DIRECTIONS FOR THIS TASK:
In the listing below, the lines starting at the line with "Полагается $y^0=u^0$, $k=0$, $j(k)=0$, $\lambda(k)=1$." and ending at the line with "004 & J0121+53" are to be output verbatim. Images stay out of the copy.

AVAILABLE DATA:

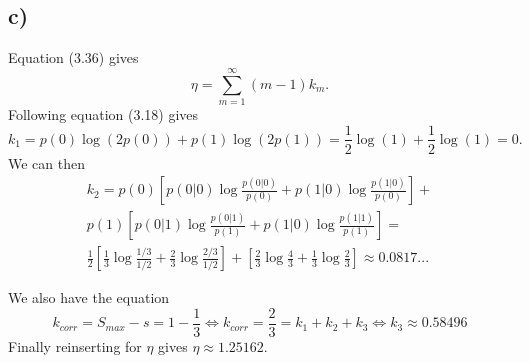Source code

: \documentclass[a4paper, 12pt]{article}
\begin{document}
\subsection*{c)}
Equation (3.36) gives
\begin{equation}
    \eta = \sum_{m=1}^{\infty} (m-1)k_m.
\end{equation}
Following equation (3.18) gives
\begin{equation}
    k_1 = p(0) \log(2p(0)) + p(1) \log(2p(1)) = \frac{1}{2} \log(1) + \frac{1}{2} \log(1) = 0.
\end{equation}
We can then
\begin{equation}
    \begin{split}
        k_2 = p(0) \left[p(0|0) \log \frac{p(0|0)}{p(0)} + p(1|0) \log \frac{p(1|0)}{p(0)}\right] + \\
        p(1) \left[p(0|1) \log \frac{p(0|1)}{p(1)} + p(1|0) \log \frac{p(1|1)}{p(1)}\right] = \\
        \frac{1}{2} \left[ \frac{1}{3} \log \frac{1/3}{1/2} + \frac{2}{3} \log \frac{2/3}{1/2} \right] +
        \left[ \frac{2}{3} \log \frac{4}{3} + \frac{1}{3} \log \frac{2}{3} \right]  \approx 0.0817...
    \end{split}
\end{equation}

We also have the equation
\begin{equation}
    k_{corr} = S_{max} - s = 1 - \frac{1}{3} \iff k_{corr} = \frac{2}{3} = k_1 + k_2 + k_3 \iff k_3 \approx 0.58496
\end{equation}
Finally reinserting for $\eta$ gives $\eta \approx 1.25162$.
\end{document}
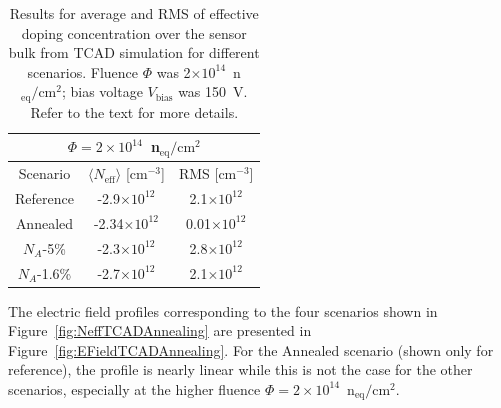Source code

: \begin{table}[htbp]
   \centering
   \begin{tabular}{ccc} %
      \hline
            \multicolumn{3}{c}{$\Phi=2\times10^{14}$~n$_\text{eq}/\text{cm}^{2}$  } \\
      \hline %
        Scenario  & $\langle N_\text{eff}\rangle$ [cm$^{-3}$] & RMS [cm$^{-3}$] \\
      \hline
      \hline
         Reference &  -2.9$\times10^{12}$ & 2.1$\times10^{12}$  \\
 Annealed   & -2.34$\times10^{12}$ & 0.01$\times10^{12}$ \\
 $N_A$-5\% &  -2.3$\times10^{12}$ & 2.8$\times10^{12}$  \\
 $N_A$-1.6\% &  -2.7$\times10^{12}$ & 2.1$\times10^{12}$  \\
                   \bottomrule
   \end{tabular}
   \caption{\label{tab:TCADNeffHamburg2}Results for average and RMS of effective doping concentration over the sensor bulk from TCAD simulation for different scenarios. 
Fluence $\Phi$ was 2$\times10^{14}$~n$_\text{eq}/\text{cm}^{2}$; bias voltage $V_\text{bias}$ 
was 150~V.  Refer to the text for more details.}
\end{table}

The electric field profiles corresponding to the four scenarios shown in Figure~\ref{fig:NeffTCADAnnealing} are presented in Figure~\ref{fig:EFieldTCADAnnealing}.   For the Annealed scenario (shown only for reference), the profile is nearly linear while this is not the case for the other scenarios, especially at the higher fluence $\Phi=2\times10^{14}$~n$_\text{eq}/\text{cm}^{2}$.  


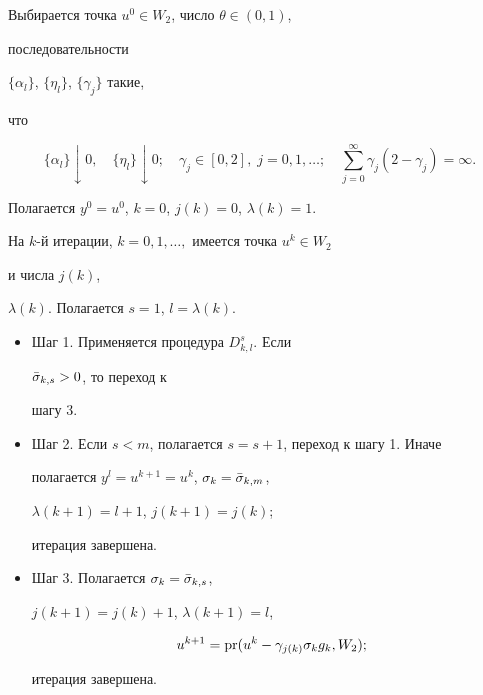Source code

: \begin{meths}


Выбирается точка $u^0\in W_2$, число $\theta\in(0,1)$,


последовательности


$\{\alpha_l\}$, $\{\eta_l\}$, $\{\gamma_j\}$ такие,


что


$$


\{\alpha_l\}\downarrow 0,\quad \{\eta_l\}\downarrow 0;\quad


\gamma_j\in[0,2],\;j=0,1,\dotsc;\quad


\sum^\infty_{j=0}\gamma_j(2-\gamma_j)=\infty.


$$


Полагается $y^0=u^0$, $k=0$, $j(k)=0$, $\lambda(k)=1$.





На $k$-й итерации, $k=0,1,\dotsc,$ имеется точка $u^k\in W_2$


и числа $j(k)$,


$\lambda(k)$. Полагается $s=1$, $l=\lambda(k)$.


\begin{itemize}


\item[\ ]Шаг 1. Применяется процедура $D^s_{k,l}$. Если


$\Bar\sigma_{k,s}>0$, то переход к


шагу 3.


\item[\ ]Шаг 2. Если $s<m$, полагается $s=s+1$, переход к шагу 1. Иначе


полагается $y^l=u^{k+1}=u^k$, $\sigma_k=\Bar\sigma_{k,m}$,


$\lambda(k+1)=l+1$, $j(k+1)=j(k)$;


итерация завершена.


\item[\ ]Шаг 3. Полагается $\sigma_k=\Bar\sigma_{k,s}$,


$j(k+1)=j(k)+1$, $\lambda(k+1)=l$,


\begin{equation}


u^{k+1}=\pr(u^k-\gamma_{j(k)}\sigma_kg_k,W_2);


\end{equation}


итерация завершена.


\end{itemize}


\end{meths}





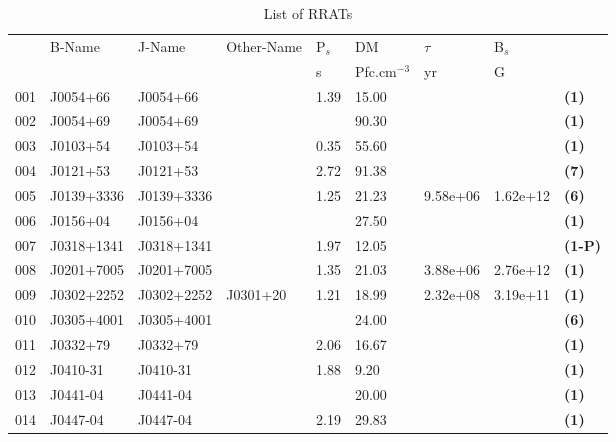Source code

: \documentclass{jaa}
\begin{document}

%
\begin{table*} 
%
\caption{List of RRATs}
%
\label{t_list01}
%  
\begin{minipage}{0.95\textwidth}
%
\centering
\begin{tabular}{|l|l|l|l|l|l|l|l|l|} \toprule
     &  B-Name     & J-Name      & Other-Name  & P$_s$ &  DM    &  $\tau$    & B$_s$    &        \\
     &             &             &             &  s    & Pfc.cm$^{-3}$ & yr    & G        &        \\ \midrule
 001 & J0054+66    & J0054+66    &             &  1.39 &  15.00 &            &          &  {\bf (1)}   \\
 002 & J0054+69    & J0054+69    &             &       &  90.30 &            &          &  {\bf (1)}   \\
 003 & J0103+54    & J0103+54    &             &  0.35 &  55.60 &            &          &  {\bf (1)}   \\
 004 & J0121+53    & J0121+53    &             &  2.72 &  91.38 &            &          &  {\bf (7)}   \\
 005 & J0139+3336  & J0139+3336  &             &  1.25 &  21.23 &  9.58e+06  & 1.62e+12 &  {\bf (6)}   \\
 006 & J0156+04    & J0156+04    &             &       &  27.50 &            &          &  {\bf (1)}   \\
 007 & J0318+1341  & J0318+1341  &             &  1.97 &  12.05 &            &          &  {\bf (1-P)} \\
 008 & J0201+7005  & J0201+7005  &             &  1.35 &  21.03 &  3.88e+06  & 2.76e+12 &  {\bf (1)}   \\
 009 & J0302+2252  & J0302+2252  &  J0301+20   &  1.21 &  18.99 &  2.32e+08  & 3.19e+11 &  {\bf (1)}   \\
 010 & J0305+4001  & J0305+4001  &             &       &  24.00 &            &          &  {\bf (6)}   \\
 011 & J0332+79    & J0332+79    &             &  2.06 &  16.67 &            &          &  {\bf (1)}   \\
 012 & J0410-31    & J0410-31    &             &  1.88 &   9.20 &            &          &  {\bf (1)}   \\
 013 & J0441-04    & J0441-04    &             &       &  20.00 &            &          &  {\bf (1)}   \\
 014 & J0447-04    & J0447-04    &             &  2.19 &  29.83 &            &          &  {\bf (1)}   \\ 

\end{tabular}
\end{minipage}
\end{table*}
\end{document}
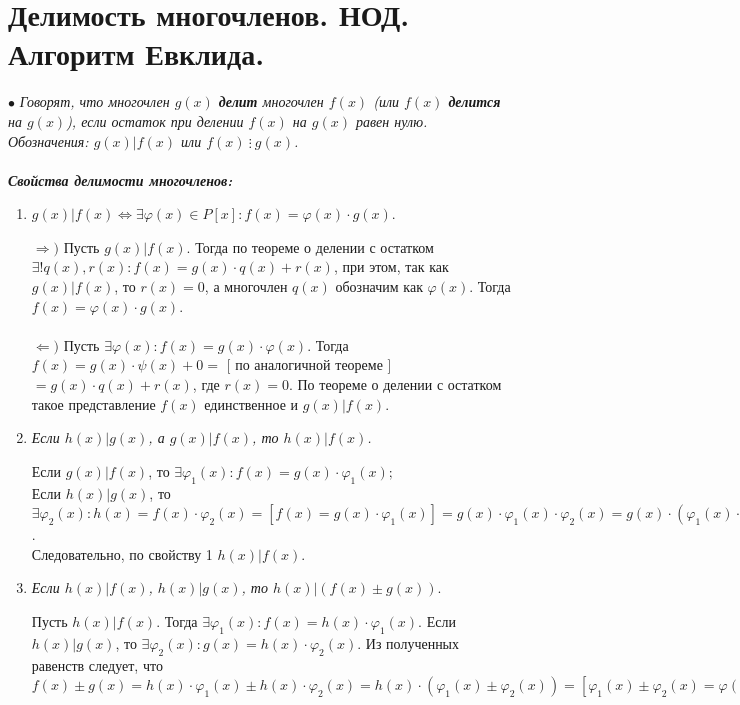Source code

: \section{Делимость многочленов. НОД. Алгоритм Евклида.}
$\bullet$ \textit{Говорят, что многочлен $g(x)$ \textbf{делит} многочлен $f(x)$ (или $f(x)$ \textbf{делится} на $g(x)$), если остаток при делении $f(x)$ на $g(x)$ равен нулю. Обозначения: $g(x)|f(x)$ или $f(x)\ \vdots\ g(x)$.}\\\\
\textit{\textbf{Свойства делимости многочленов:}}\\
\begin{enumerate}
	\item  $g(x)|f(x) \Longleftrightarrow \exists \varphi(x) \in P[x]: f(x) = \varphi(x)\cdot g(x).$
	\begin{Proof} 
		$\Rightarrow )$ Пусть $g(x)|f(x)$. Тогда по теореме о делении с остатком $\exists! q(x), r(x) : f(x) = g(x)\cdot q(x) + r(x)$, при этом, так как $g(x)|f(x)$, то 
		$r(x) = 0$, а многочлен $q(x)$ обозначим как $\varphi(x)$. Тогда $f(x) = \varphi(x)\cdot g(x)$.\\\\
		$\Leftarrow)$ Пусть $\exists \varphi(x) : f(x) = g(x)\cdot \varphi(x)$. Тогда $f(x) = g(x)\cdot \psi(x) + 0 =$ [ по аналогичной теореме ] $= g(x)\cdot q(x) + r(x)$,
		где $r(x) = 0$. По теореме о делении с остатком такое представление $f(x)$ единственное и $g(x)|f(x)$.
	\end{Proof}
	\item \textit{Если $h(x)|g(x)$, а $g(x)|f(x)$, то $h(x)|f(x)$. }
	\begin{Proof} 
		Если $g(x)|f(x)$, то $\exists \varphi_1(x): f(x) = g(x)\cdot\varphi_1(x);$\\
		Если $h(x)|g(x)$, то $\exists \varphi_2(x): h(x) = f(x)\cdot\varphi_2(x) = [f(x) = g(x)\cdot\varphi_1(x)] = g(x)\cdot\varphi_1(x)\cdot\varphi_2(x) = 
		g(x)\cdot(\varphi_1(x)\cdot\varphi_2(x)) = [\varphi_1(x)\cdot\varphi_2(x) = \varphi(x)] = g(x)\cdot\varphi(x)$. \\Следовательно, по свойству 1 $h(x)|f(x).$
	\end{Proof}
	\item  \textit{Если $h(x)|f(x)$, $h(x)|g(x)$, то $h(x)|(f(x) \pm g(x)).$}
	\begin{Proof} 
		Пусть $h(x)|f(x)$. Тогда $\exists \varphi_1(x): f(x) = h(x)\cdot\varphi_1(x).$ Если $h(x)|g(x)$, то $\exists \varphi_2(x): g(x) = h(x)\cdot\varphi_2(x)$. Из полученных равенств следует, что $f(x) \pm g(x) = h(x)\cdot\varphi_1(x)\pm h(x)\cdot\varphi_2(x) = h(x)\cdot(\varphi_1(x) \pm \varphi_2(x)) = [\varphi_1(x) \pm \varphi_2(x) = \varphi(x)] = h(x)\cdot\varphi(x)\Rightarrow h(x)|(f(x) \pm g(x)).$

\end{Proof}
\end{enumerate}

EXERCISE RESPONSE:
Полагается $y^0=u^0$, $k=0$, $j(k)=0$, $\lambda(k)=1$.





На $k$-й итерации, $k=0,1,\dotsc,$ имеется точка $u^k\in W_2$


и числа $j(k)$,


$\lambda(k)$. Полагается $s=1$, $l=\lambda(k)$.


\begin{itemize}


\item[\ ]Шаг 1. Применяется процедура $D^s_{k,l}$. Если


$\Bar\sigma_{k,s}>0$, то переход к


шагу 3.


\item[\ ]Шаг 2. Если $s<m$, полагается $s=s+1$, переход к шагу 1. Иначе


полагается $y^l=u^{k+1}=u^k$, $\sigma_k=\Bar\sigma_{k,m}$,


$\lambda(k+1)=l+1$, $j(k+1)=j(k)$;


итерация завершена.


\item[\ ]Шаг 3. Полагается $\sigma_k=\Bar\sigma_{k,s}$,


$j(k+1)=j(k)+1$, $\lambda(k+1)=l$,


\begin{equation}


u^{k+1}=\pr(u^k-\gamma_{j(k)}\sigma_kg_k,W_2);


\end{equation}


итерация завершена.


\end{itemize}


\end{meths}





Source code

: \documentclass{jaa}
\begin{document}

%
\begin{table*} 
%
\caption{List of RRATs}
%
\label{t_list01}
%  
\begin{minipage}{0.95\textwidth}
%
\centering
\begin{tabular}{|l|l|l|l|l|l|l|l|l|} \toprule
     &  B-Name     & J-Name      & Other-Name  & P$_s$ &  DM    &  $\tau$    & B$_s$    &        \\
     &             &             &             &  s    & Pfc.cm$^{-3}$ & yr    & G        &        \\ \midrule
 001 & J0054+66    & J0054+66    &             &  1.39 &  15.00 &            &          &  {\bf (1)}   \\
 002 & J0054+69    & J0054+69    &             &       &  90.30 &            &          &  {\bf (1)}   \\
 003 & J0103+54    & J0103+54    &             &  0.35 &  55.60 &            &          &  {\bf (1)}   \\
 004 & J0121+53    & J0121+53    &             &  2.72 &  91.38 &            &          &  {\bf (7)}   \\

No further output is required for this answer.